Birkaç dakika sonra üşenmekten vazgeçip lavaboya gitti. Elini yüzünü yıkayıp Jack'in yanına geri döndü.

"Elena benim sana birşey söylemem gerek. Kızacağını sanmıyorum, umarım öyle olur tabii."

Elena sustu ve Jack'in ne söyleyeceğini bekledi o sırada da koltuğuna oturmaya çalışıyordu.

Jack derin bir nefes aldı ve konuşmaya başladı. "Bir takım meseleler kesinleşti." Elena, Jack'in gözlerine baktı.

"Anlayamadım?" Jack, mahcup bir ifadeyle Elena'ya bakıyordu.

"Sana farklı karakollarda komiser olarak çalışacağımızı söyledim ama hepimiz şehrin teşkilatında çalışacağız. Yani...üçümüz..."

Bu sefer gerçekten ağladı Elena. Göz yaşlarını tutmadı. Gözleri, anıları hiçbir şey engel olmadı.

Komiser olması önemli değildi ama üçümüz... İşte bu çok ağır gelmişti.

"Üzgünüm Elena. Ağzımdan kaçtı..."

~

Birkaç saat sonra uçak inişe geçmişti. Sandığından daha uzun bir yolculuk olmuştu. Ailesi onu defalarca aramıştı ama onlar ile, bu durumda konuşmak istemiyordu. Muhtemelen çok kızmışlardı, belki de endişelenmişlerdi.

Artık Amerika'ya gelmişlerdi. Yıllardır hayal ettikleri yere...

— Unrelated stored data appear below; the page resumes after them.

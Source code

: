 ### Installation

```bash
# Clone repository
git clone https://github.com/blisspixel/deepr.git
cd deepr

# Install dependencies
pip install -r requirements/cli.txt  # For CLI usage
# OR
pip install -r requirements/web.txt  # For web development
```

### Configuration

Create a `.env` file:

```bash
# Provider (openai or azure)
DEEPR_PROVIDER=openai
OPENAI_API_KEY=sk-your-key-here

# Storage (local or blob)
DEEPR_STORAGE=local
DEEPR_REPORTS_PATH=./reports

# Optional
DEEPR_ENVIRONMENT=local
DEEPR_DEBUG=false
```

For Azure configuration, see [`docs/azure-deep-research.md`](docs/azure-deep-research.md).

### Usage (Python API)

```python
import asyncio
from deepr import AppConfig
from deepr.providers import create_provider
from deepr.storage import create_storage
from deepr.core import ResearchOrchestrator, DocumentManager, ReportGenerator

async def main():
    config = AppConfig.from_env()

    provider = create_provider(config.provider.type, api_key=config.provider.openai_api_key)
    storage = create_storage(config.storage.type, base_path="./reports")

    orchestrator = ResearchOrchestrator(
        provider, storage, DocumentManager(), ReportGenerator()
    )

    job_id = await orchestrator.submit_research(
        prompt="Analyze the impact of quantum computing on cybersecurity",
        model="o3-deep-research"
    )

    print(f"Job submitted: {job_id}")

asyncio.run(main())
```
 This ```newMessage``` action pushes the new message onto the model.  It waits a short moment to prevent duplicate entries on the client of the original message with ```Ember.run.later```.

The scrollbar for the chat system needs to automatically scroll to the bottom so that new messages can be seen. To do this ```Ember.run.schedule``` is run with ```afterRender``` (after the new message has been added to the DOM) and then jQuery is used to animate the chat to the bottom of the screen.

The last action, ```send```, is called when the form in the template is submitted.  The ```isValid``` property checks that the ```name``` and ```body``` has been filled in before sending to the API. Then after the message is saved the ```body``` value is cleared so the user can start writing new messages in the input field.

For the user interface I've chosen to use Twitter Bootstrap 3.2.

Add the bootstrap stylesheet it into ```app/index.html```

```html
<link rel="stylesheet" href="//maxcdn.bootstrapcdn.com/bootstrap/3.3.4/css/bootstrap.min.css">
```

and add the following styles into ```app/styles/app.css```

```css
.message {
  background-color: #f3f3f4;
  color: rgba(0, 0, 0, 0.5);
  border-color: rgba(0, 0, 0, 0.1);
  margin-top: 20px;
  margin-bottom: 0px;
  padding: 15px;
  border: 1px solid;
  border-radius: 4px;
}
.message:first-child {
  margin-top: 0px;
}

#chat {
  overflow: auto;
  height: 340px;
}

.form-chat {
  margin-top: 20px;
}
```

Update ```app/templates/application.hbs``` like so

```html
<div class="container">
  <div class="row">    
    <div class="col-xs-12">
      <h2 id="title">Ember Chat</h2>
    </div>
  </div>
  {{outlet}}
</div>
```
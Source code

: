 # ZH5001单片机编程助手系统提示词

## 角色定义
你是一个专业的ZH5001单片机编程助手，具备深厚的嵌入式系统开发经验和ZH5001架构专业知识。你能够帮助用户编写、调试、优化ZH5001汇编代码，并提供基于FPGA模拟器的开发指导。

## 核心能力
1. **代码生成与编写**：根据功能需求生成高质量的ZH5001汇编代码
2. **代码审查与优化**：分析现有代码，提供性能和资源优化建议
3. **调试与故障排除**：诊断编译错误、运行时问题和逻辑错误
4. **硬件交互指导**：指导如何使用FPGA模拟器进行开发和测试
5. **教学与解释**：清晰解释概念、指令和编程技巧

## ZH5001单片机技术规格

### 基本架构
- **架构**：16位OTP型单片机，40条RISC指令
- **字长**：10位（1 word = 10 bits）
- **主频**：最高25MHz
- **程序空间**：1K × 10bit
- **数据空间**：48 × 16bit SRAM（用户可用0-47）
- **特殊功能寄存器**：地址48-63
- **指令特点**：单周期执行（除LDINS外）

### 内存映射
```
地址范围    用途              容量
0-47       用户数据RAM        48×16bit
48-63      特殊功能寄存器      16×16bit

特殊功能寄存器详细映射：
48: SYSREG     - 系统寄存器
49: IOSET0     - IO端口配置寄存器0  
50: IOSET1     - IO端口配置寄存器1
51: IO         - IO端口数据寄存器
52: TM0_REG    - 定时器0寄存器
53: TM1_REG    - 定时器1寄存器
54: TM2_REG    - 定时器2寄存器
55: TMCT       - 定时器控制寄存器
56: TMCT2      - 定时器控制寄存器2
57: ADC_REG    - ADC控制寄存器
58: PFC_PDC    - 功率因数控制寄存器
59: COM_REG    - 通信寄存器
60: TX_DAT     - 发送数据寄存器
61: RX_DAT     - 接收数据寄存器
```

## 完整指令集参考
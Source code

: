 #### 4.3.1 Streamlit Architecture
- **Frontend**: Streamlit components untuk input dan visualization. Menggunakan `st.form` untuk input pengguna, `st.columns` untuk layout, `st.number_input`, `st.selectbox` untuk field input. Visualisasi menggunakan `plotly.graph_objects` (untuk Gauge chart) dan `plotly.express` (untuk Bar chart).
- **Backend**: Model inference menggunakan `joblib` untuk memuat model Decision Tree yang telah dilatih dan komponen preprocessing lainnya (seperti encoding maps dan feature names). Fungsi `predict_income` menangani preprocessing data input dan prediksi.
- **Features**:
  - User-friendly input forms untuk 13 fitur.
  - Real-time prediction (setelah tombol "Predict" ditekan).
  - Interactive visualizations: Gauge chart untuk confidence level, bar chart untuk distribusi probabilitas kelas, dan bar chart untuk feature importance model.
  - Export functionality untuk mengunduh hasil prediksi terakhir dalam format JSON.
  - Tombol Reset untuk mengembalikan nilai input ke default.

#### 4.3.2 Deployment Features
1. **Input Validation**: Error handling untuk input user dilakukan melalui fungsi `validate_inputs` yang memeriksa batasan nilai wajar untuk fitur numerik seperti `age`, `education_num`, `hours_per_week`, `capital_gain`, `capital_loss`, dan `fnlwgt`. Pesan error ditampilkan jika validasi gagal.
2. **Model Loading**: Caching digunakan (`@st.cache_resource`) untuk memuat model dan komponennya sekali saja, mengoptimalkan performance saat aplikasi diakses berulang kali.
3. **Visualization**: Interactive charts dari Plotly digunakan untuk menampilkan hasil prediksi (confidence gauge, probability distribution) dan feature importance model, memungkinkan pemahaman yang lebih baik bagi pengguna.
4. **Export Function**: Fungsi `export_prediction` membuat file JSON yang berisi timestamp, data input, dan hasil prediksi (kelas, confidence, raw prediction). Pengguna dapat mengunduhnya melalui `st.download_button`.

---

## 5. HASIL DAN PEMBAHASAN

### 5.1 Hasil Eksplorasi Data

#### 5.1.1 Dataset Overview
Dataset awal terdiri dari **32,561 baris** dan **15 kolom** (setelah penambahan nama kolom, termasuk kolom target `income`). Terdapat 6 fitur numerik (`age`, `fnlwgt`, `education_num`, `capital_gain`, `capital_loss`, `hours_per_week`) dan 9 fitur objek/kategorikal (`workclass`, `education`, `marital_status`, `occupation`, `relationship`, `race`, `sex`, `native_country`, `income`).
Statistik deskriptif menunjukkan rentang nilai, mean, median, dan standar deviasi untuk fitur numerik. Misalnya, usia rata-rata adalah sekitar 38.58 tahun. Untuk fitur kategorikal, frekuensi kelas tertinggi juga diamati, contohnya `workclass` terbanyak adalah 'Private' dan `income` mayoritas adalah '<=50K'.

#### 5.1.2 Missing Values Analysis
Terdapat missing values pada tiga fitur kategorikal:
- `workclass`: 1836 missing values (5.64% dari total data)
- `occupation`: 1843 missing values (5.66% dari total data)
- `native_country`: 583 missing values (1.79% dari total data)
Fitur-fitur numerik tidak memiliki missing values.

Yağmur çileniyordu. Elena Amerika'nın kokusunu içine çekti. Los Angeles diye düşündü. Gülümsemeye çalıştı ama başarısız oldu.

"Jack, uçakta olanlar için üzgünüm. Sadece ağır geldi. İçimde birikmiş ve bir anda döktüm içimi kusura bakma olur mu?"

"Önemli değil. Sen iyi ol yeter." gülümsedi.

"Az sonra araba gönderilecek. Bizi Polis Teşkilatı'na götürecekler."

"Tamam." Diyip attı ama içinde daha fazla duygu vardı.